Authored by Neil Gaiman; Published 1996; Fantasy
⭐️⭐️⭐️ / 🏖️🏖️🏖️
Neverwhere is a doorway to another world, but I’m not sure that it’s one I would like to revisit. Instead of a magically enchanting experience, it’s more of a grotesque and frightening one.
In Neverwhere, Richard is living an exceedingly ordinary existence, working in a London office and engaged to a woman he likes well enough. His life is going as planned until he stops to help an injured woman down on her luck, and he is unknowingly transported to London below, a magical parallel reality to the city he knows, with fantastical denizens. Suddenly, no one from his old life recognizes him, and, desperate to find his way back to normalcy, Richard seeks the assistance of the injured woman, Door, and is recruited to join her quest to discover who killed her family. Perhaps the same quest will provide him with his way home.

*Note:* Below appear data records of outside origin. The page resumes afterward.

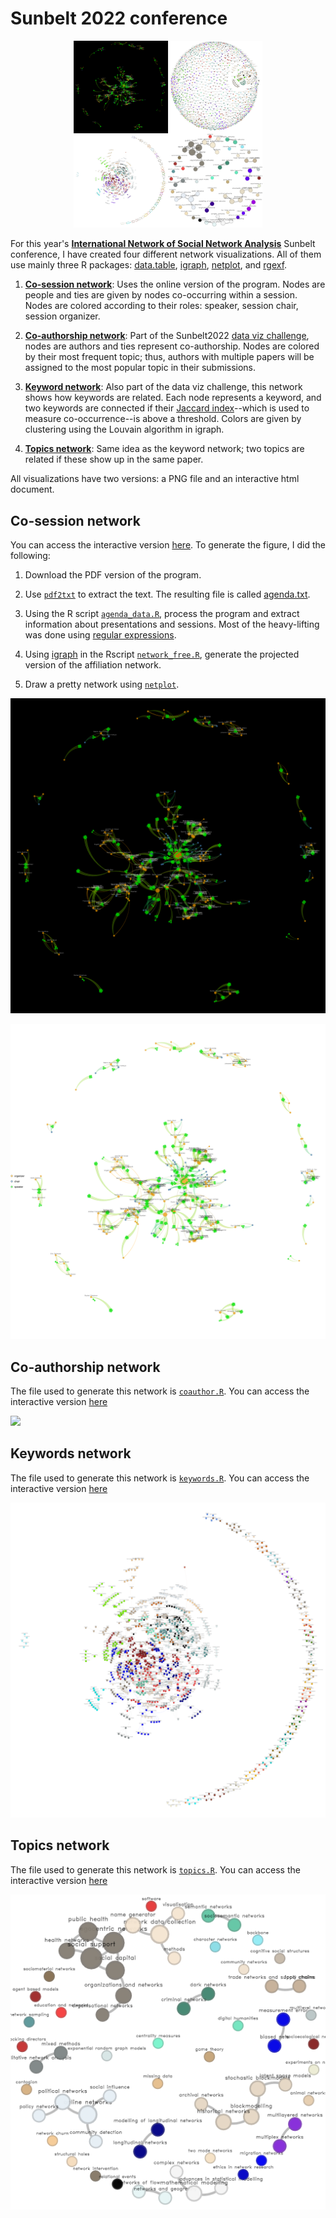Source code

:# Sunbelt 2022 conference

<div align="center">
<img style="width:60%" src="allnets.png">
</div>

For this year's [**International Network of Social Network Analysis**](https://www.insna.org/) Sunbelt conference, I have created four different network visualizations. All of them use mainly three R packages: [data.table](https://cran.r-project.org/package=data.table), [igraph](https://cran.r-project.org/package=igraph), [netplot](https://cran.r-project.org/package=netplot), and [rgexf](https://cran.r-project.org/package=rgexf).

1. [**Co-session network**](#co-session-network): Uses the online version of the program. Nodes are people and ties are given by nodes co-occurring within a session. Nodes are colored according to their roles: speaker, session chair, session organizer.

2. [**Co-authorship network**](#co-authorship-network): Part of the Sunbelt2022 [data viz challenge](https://github.com/johankoskinen/Sunbelt2022), nodes are authors and ties represent co-authorship. Nodes are colored by their most frequent topic; thus, authors with multiple papers will be assigned to the most popular topic in their submissions.

3. [**Keyword network**](#keywords-network): Also part of the data viz challenge, this network shows how keywords are related. Each node represents a keyword, and two keywords are connected if their [Jaccard index]()--which is used to measure co-occurrence--is above a threshold. Colors are given by clustering using the Louvain algorithm in igraph.

4. [**Topics network**](#topics-network): Same idea as the keyword network; two topics are related if these show up in the same paper.

All visualizations have two versions: a PNG file and an interactive html document.

## Co-session network

You can access the interactive version [here](https://gvegayon.github.io/gallery/20220700-sunbelt/gexfjs/). To generate the figure, I did the following:

1. Download the PDF version of the program.

2. Use [`pdf2txt`](https://manpages.ubuntu.com/manpages/xenial/man1/pdf2txt.1.html) to extract the text. The resulting file
is called [agenda.txt](agenda.txt).

3. Using the R script [`agenda_data.R`](agenda_data.R), process the program
and extract information about presentations and sessions. 
Most of the heavy-lifting was done using [regular expressions](https://xkcd.com/208/).

4. Using [igraph](https://cran.r-project.org/package=igraph) in the Rscript [`network_free.R`](network_free.R), generate the projected
version of the affiliation network.

5. Draw a pretty network using [`netplot`](https://cran.r-project.org/package=netplot).

![](network_free.png)

![](network_free_w_legend.png)

## Co-authorship network

The file used to generate this network is [`coauthor.R`](coauthor.R). You can access the interactive version [here](https://gvegayon.github.io/gallery/20220700-sunbelt/coauthor/)

![](coauthor.png)

## Keywords network

The file used to generate this network is [`keywords.R`](keywords.R). You can access the interactive version [here](https://gvegayon.github.io/gallery/20220700-sunbelt/keywords/)

![](keywords.png)

## Topics network

The file used to generate this network is [`topics.R`](topics.R). You can access the interactive version [here](https://gvegayon.github.io/gallery/20220700-sunbelt/topics/)

![](topics.png)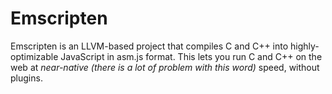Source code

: # Emscripten
Emscripten is an LLVM-based project that compiles C and C++ into highly-optimizable JavaScript in asm.js format. This lets you run C and C++ on the web at *near-native (there is a lot of problem with this  word)* speed, without plugins.

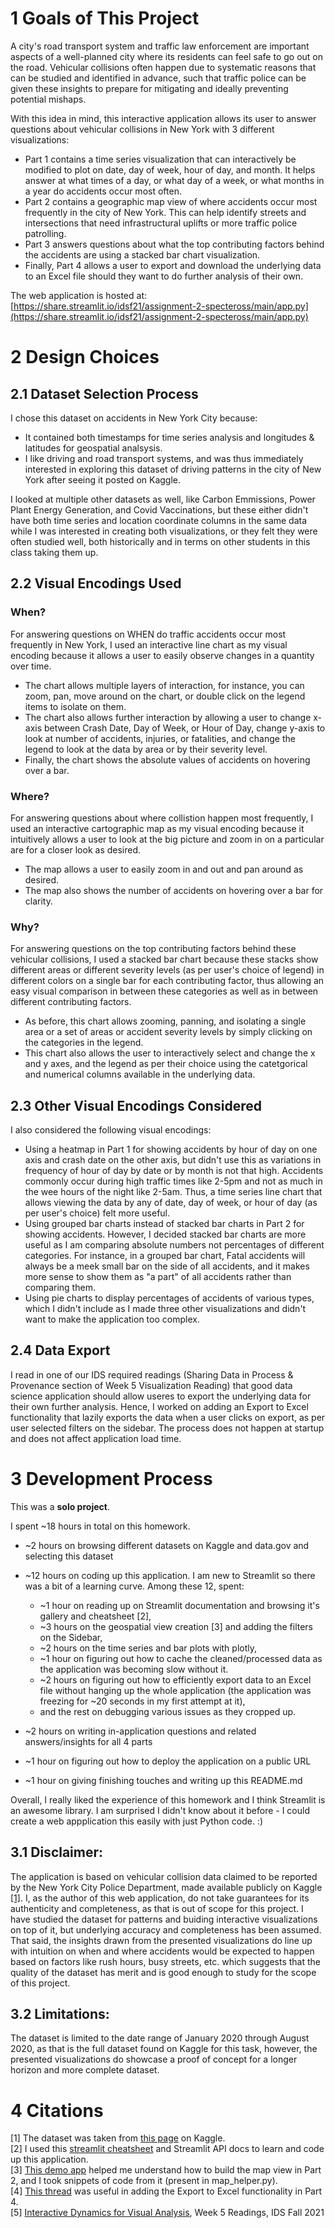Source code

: # 1 Goals of This Project 
A city's road transport system and traffic law enforcement are important aspects of a well-planned city where its residents can feel safe to go out on the road. Vehicular collisions often happen due to systematic reasons that can be studied and identified in advance, such that traffic police can be given these insights to prepare for mitigating and ideally preventing potential mishaps.

With this idea in mind, this interactive application allows its user to answer questions about vehicular collisions in New York with 3 different visualizations: 
- Part 1 contains a time series visualization that can interactively be modified to plot on date, day of week, hour of day, and month. It helps answer at what times of a day, or what day of a week, or what months in a year do accidents occur most often. 
- Part 2 contains a geographic map view of where accidents occur most frequently in the city of New York. This can help identify streets and intersections that need infrastructural uplifts or more traffic police patrolling.
- Part 3 answers questions about what the top contributing factors behind the accidents are using a stacked bar chart visualization. 
- Finally, Part 4 allows a user to export and download the underlying data to an Excel file should they want to do further analysis of their own.

The web application is hosted at: [https://share.streamlit.io/idsf21/assignment-2-specteross/main/app.py](https://share.streamlit.io/idsf21/assignment-2-specteross/main/app.py)

# 2 Design Choices
## 2.1 Dataset Selection Process
I chose this dataset on accidents in New York City because:
- It contained both timestamps for time series analysis and longitudes & latitudes for geospatial analsysis.
- I like driving and road transport systems, and was thus immediately interested in exploring this dataset of driving patterns in the city of New York after seeing it posted on Kaggle.

I looked at multiple other datasets as well, like Carbon Emmissions, Power Plant Energy Generation, and Covid Vaccinations, but these either didn't have both time series and location coordinate columns in the same data while I was interested in creating both visualizations, or they felt they were often studied well, both historically and in terms on other students in this class taking them up.

## 2.2 Visual Encodings Used 
### When?
For answering questions on WHEN do traffic accidents occur most frequently in New York, I used an interactive line chart as my visual encoding because it allows a user to easily observe changes in a quantity over time. 
- The chart allows multiple layers of interaction, for instance, you can zoom, pan, move around on the chart, or double click on the legend items to isolate on them. 
- The chart also allows further interaction by allowing a user to change x-axis between Crash Date, Day of Week, or Hour of Day, change y-axis to look at number of accidents, injuries, or fatalities, and change the legend to look at the data by area or by their severity level.
- Finally, the chart shows the absolute values of accidents on hovering over a bar.

### Where?
For answering questions about where collistion happen most frequently, I used an interactive cartographic map as my visual encoding because it intuitively allows a user to look at the big picture and zoom in on a particular are for a closer look as desired.
- The map allows a user to easily zoom in and out and pan around as desired. 
- The map also shows the number of accidents on hovering over a bar for clarity.

### Why? 
For answering questions on the top contributing factors behind these vehicular collisions, I used a stacked bar chart because these stacks show different areas or different severity levels (as per user's choice of legend) in different colors on a single bar for each contributing factor, thus allowing an easy visual comparison in between these categories as well as in between different contributing factors.
- As before, this chart allows zooming, panning, and isolating a single area or a set of areas or accident severity levels by simply clicking on the categories in the legend.
- This chart also allows the user to interactively select and change the x and y axes, and the legend as per their choice using the catetgorical and numerical columns available in the underlying data.

## 2.3 Other Visual Encodings Considered
I also considered the following visual encodings: 
- Using a heatmap in Part 1 for showing accidents by hour of day on one axis and crash date on the other axis, but didn't use this as variations in frequency of hour of day by date or by month is not that high. Accidents commonly occur during high traffic times like 2-5pm and not as much in the wee hours of the night like 2-5am. Thus, a time series line chart that allows viewing the data by any of date, day of week, or hour of day (as per user's choice) felt more useful.
- Using grouped bar charts instead of stacked bar charts in Part 2 for showing accidents. However, I decided stacked bar charts are more useful as I am comparing absolute numbers not percentages of different categories. For instance, in a grouped bar chart, Fatal accidents will always be a meek small bar on the side of all accidents, and it makes more sense to show them as "a part" of all accidents rather than comparing them.
- Using pie charts to display percentages of accidents of various types, which I didn't include as I made three other visualizations and didn't want to make the application too complex.

## 2.4 Data Export
I read in one of our IDS required readings (Sharing Data in Process & Provenance section of Week 5 Visualization Reading) that good data science application should allow useres to export the underlying data for their own further analysis. Hence, I  worked on adding an Export to Excel functionality that lazily exports the data when a user clicks on export, as per user selected filters on the sidebar. The process does not happen at startup and does not affect application load time.

# 3 Development Process
This was a **solo project**.

I spent ~18 hours in total on this homework.
- ~2 hours on browsing different datasets on Kaggle and data.gov and selecting this dataset
- ~12 hours on coding up this application. I am new to Streamlit so there was a bit of a learning curve. Among these 12, spent:
    - ~1 hour on reading up on Streamlit documentation and browsing it's gallery and cheatsheet \[2\], 
    - ~3 hours on the geospatial view creation \[3\] and adding the filters on the Sidebar, 
    - ~2 hours on the time series and bar plots with plotly, 
    - ~1 hour on figuring out how to cache the cleaned/processed data as the application was becoming slow without it.
    - ~2 hours on figuring out how to efficiently export data to an Excel file without hanging up the whole application (the application was freezing for ~20 seconds in my first attempt at it), 
    - and the rest on debugging various issues as they cropped up.
    
- ~2 hours on writing in-application questions and related answers/insights for all 4 parts
- ~1 hour on figuring out how to deploy the application on a public URL
- ~1 hour on giving finishing touches and writing up this README.md

Overall, I really liked the experience of this homework and I think Streamlit is an awesome library. I am surprised I didn't know about it before - I could create a web appplication this easily with just Python code. :)

## 3.1 Disclaimer: 
The application is based on vehicular collision data claimed to be reported by the New York City Police Department, made available publicly on Kaggle [\[1\]](https://www.kaggle.com/mysarahmadbhat/nyc-traffic-accidents). I, as the author of this web application, do not take guarantees for its authenticity and completeness, as that is out of scope for this project. I have studied the dataset for patterns and buiding interactive visualizations on top of it, but underlying accuracy and completeness has been assumed. That said, the insights drawn from the presented visualizations do line up with intuition on when and where accidents would be expected to happen based on factors like rush hours, busy streets, etc. which suggests that the quality of the dataset has merit and is good enough to study for the scope of this project.

## 3.2 Limitations: 
The dataset is limited to the date range of January 2020 through August 2020, as that is the full dataset found on Kaggle for this task, however, the presented visualizations do showcase a proof of concept for a longer horizon and more complete dataset.


# 4 Citations 
\[1\] The dataset was taken from [this page](https://www.kaggle.com/mysarahmadbhat/nyc-traffic-accidents) on Kaggle.\
\[2\] I used this [streamlit cheatsheet](https://share.streamlit.io/daniellewisdl/streamlit-cheat-sheet/app.py) and Streamlit API docs to learn and code up this application.\
\[3\] [This demo app](https://github.com/streamlit/demo-uber-nyc-pickups/blob/master/streamlit_app.py) helped me understand how to build the map view in Part 2, and I took snippets of code from it (present in map_helper.py).\
\[4\] [This thread](https://discuss.streamlit.io/t/how-to-add-a-download-excel-csv-function-to-a-button/4474/16) was useful in adding the Export to Excel functionality in Part 4.\
\[5\] [Interactive Dynamics for Visual Analysis](https://canvas.cmu.edu/courses/25299/pages/reading-for-week-5-visualization?module_item_id=4937648), Week 5 Readings, IDS Fall 2021 
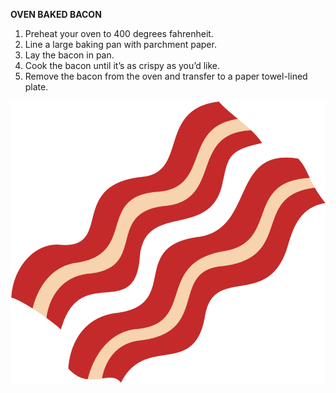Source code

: **OVEN BAKED BACON**
1. Preheat your oven to 400 degrees fahrenheit.
2. Line a large baking pan with parchment paper.
3. Lay the bacon in pan.
4. Cook the bacon until it’s as crispy as you’d like.
5. Remove the bacon from the oven and transfer to a paper towel-lined plate.

![Bacon](../_images/ClipartKey_161082.png)
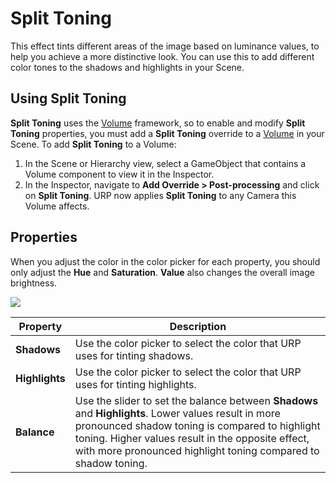 # Split Toning

This effect tints different areas of the image based on luminance values, to help you achieve a more distinctive look. You can use this to add different color tones to the shadows and highlights in your Scene.

## Using Split Toning

**Split Toning** uses the [Volume](Volumes.md) framework, so to enable and modify **Split Toning** properties, you must add a **Split Toning** override to a [Volume](Volumes.md) in your Scene. To add **Split Toning** to a Volume:

1. In the Scene or Hierarchy view, select a GameObject that contains a Volume component to view it in the Inspector.
2. In the Inspector, navigate to **Add Override > Post-processing** and click on **Split Toning**. URP now applies **Split Toning** to any Camera this Volume affects.

## Properties

When you adjust the color in the color picker for each property, you should only adjust the **Hue** and **Saturation**. **Value** also changes the overall image brightness.

![](Images/Inspectors/SplitToning.png)

| **Property**   | **Description**                                              |
| -------------- | ------------------------------------------------------------ |
| **Shadows**    | Use the color picker to select the color that URP uses for tinting shadows. |
| **Highlights** | Use the color picker to select the color that URP uses for tinting highlights. |
| **Balance**    | Use the slider to set the balance between **Shadows** and **Highlights**. Lower values result in more pronounced shadow toning is compared to highlight toning. Higher values result in the opposite effect, with more pronounced highlight toning compared to shadow toning. |
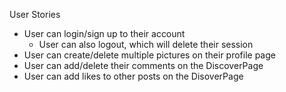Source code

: User Stories
- User can login/sign up to their account
  - User can also logout, which will delete their session
- User can create/delete multiple pictures on their profile page 
- User can add/delete their comments on the DiscoverPage
- User can add likes to other posts on the DisoverPage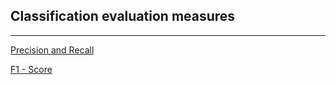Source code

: ## Classification evaluation measures

*****

[Precision and Recall](https://en.wikipedia.org/wiki/Precision_and_recall)

[F1 - Score](https://en.wikipedia.org/wiki/F1_score)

It takes a real gift to maintain the grit and grime of a city and still make it magical. This seems to be what Gaiman accomplishes in London below, populated by rat speakers, slimy nobility, and other equally dangerous and/or bizarre residents. I found much of what is depicted in this world to be profoundly disturbing—the idea that this is what happens to people who slip through the cracks is so very pessimistic, and the way that Richard is treated by London above when he unknowingly crosses over to below is nightmarish. But even as it is disturbing, it is undoubtedly imaginative, and it paints an extremely rich picture of a new world. Do I want to spend time in that world? No. Not particularly.
The characters themselves are quirky and impossible to predict, which certainly keeps the story lively, as the plot is fairly simple. Except for Richard, who inexorably serves as a foil for the residents of London below, the team of heroes (“heroes” might be overstating it) is unique and fun to get to know. Door’s power of opening just about anything creates limitless opportunities; the Marquis de Carabas seems to have a strange version of immortality on lock; and Hunter… well, she is truly obsessed with finding and killing monsters. Attempting to describe this novel, I had to find synonym after synonym for “bizarre” and “unique” because it’s unlike any story I have read before.
Neverwhere *is* an escape. It just may not be a place you like to escape to.